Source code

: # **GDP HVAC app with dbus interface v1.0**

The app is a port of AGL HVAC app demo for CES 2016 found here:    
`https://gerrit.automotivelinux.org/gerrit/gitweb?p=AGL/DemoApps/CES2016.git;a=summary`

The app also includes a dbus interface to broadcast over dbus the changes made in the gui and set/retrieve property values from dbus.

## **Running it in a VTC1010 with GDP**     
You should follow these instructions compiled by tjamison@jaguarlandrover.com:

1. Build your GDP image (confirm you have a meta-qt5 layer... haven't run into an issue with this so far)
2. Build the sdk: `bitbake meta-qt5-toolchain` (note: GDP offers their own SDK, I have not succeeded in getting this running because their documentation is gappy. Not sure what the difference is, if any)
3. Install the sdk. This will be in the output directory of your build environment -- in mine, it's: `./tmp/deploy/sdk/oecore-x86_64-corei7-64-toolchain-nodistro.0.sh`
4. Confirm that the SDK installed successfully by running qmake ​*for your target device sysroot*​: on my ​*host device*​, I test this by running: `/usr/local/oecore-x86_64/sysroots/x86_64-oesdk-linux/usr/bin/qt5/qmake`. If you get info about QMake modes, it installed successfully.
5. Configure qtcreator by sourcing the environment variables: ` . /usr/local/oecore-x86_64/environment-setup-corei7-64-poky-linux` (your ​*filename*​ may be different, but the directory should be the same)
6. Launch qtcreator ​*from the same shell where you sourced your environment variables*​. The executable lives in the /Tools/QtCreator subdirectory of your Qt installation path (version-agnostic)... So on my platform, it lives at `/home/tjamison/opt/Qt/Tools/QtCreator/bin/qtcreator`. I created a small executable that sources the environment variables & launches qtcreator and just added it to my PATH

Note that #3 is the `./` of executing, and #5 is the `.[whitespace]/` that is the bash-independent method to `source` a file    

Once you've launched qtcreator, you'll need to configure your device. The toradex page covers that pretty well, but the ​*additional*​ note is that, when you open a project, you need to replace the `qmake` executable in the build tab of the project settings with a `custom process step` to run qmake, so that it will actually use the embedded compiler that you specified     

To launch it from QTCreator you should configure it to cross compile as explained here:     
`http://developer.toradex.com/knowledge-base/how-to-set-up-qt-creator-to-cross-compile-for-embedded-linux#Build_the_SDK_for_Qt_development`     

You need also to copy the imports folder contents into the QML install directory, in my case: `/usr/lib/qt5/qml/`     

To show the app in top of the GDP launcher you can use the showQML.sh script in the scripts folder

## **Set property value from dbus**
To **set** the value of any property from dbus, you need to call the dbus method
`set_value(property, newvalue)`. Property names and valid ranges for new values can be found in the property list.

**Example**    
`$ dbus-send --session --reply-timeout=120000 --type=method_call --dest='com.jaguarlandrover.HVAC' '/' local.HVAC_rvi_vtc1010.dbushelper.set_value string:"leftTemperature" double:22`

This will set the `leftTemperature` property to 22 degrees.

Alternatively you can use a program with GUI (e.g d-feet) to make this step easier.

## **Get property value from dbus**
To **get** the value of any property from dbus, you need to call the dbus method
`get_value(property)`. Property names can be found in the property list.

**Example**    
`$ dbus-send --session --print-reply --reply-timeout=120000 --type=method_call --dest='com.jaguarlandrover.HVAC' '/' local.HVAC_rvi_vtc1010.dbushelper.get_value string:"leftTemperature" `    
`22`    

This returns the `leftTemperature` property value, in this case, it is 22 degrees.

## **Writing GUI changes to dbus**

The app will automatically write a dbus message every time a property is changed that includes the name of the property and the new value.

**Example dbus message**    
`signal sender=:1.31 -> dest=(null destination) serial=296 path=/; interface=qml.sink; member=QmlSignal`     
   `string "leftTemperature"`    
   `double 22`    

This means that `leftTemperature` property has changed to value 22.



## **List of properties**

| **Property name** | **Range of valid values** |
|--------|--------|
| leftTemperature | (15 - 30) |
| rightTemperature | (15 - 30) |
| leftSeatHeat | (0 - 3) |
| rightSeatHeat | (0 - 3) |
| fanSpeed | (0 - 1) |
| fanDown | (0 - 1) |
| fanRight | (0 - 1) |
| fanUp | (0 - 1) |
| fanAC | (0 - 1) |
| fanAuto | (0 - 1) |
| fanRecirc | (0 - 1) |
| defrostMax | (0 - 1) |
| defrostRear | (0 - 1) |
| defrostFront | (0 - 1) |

- _WHAT THE EXERCISE ASKS_: Your answer should be all lines from the data that contain "changes".

- _OUTPUT OF THE TASK_:
The app also includes a dbus interface to broadcast over dbus the changes made in the gui and set/retrieve property values from dbus.
## **Writing GUI changes to dbus**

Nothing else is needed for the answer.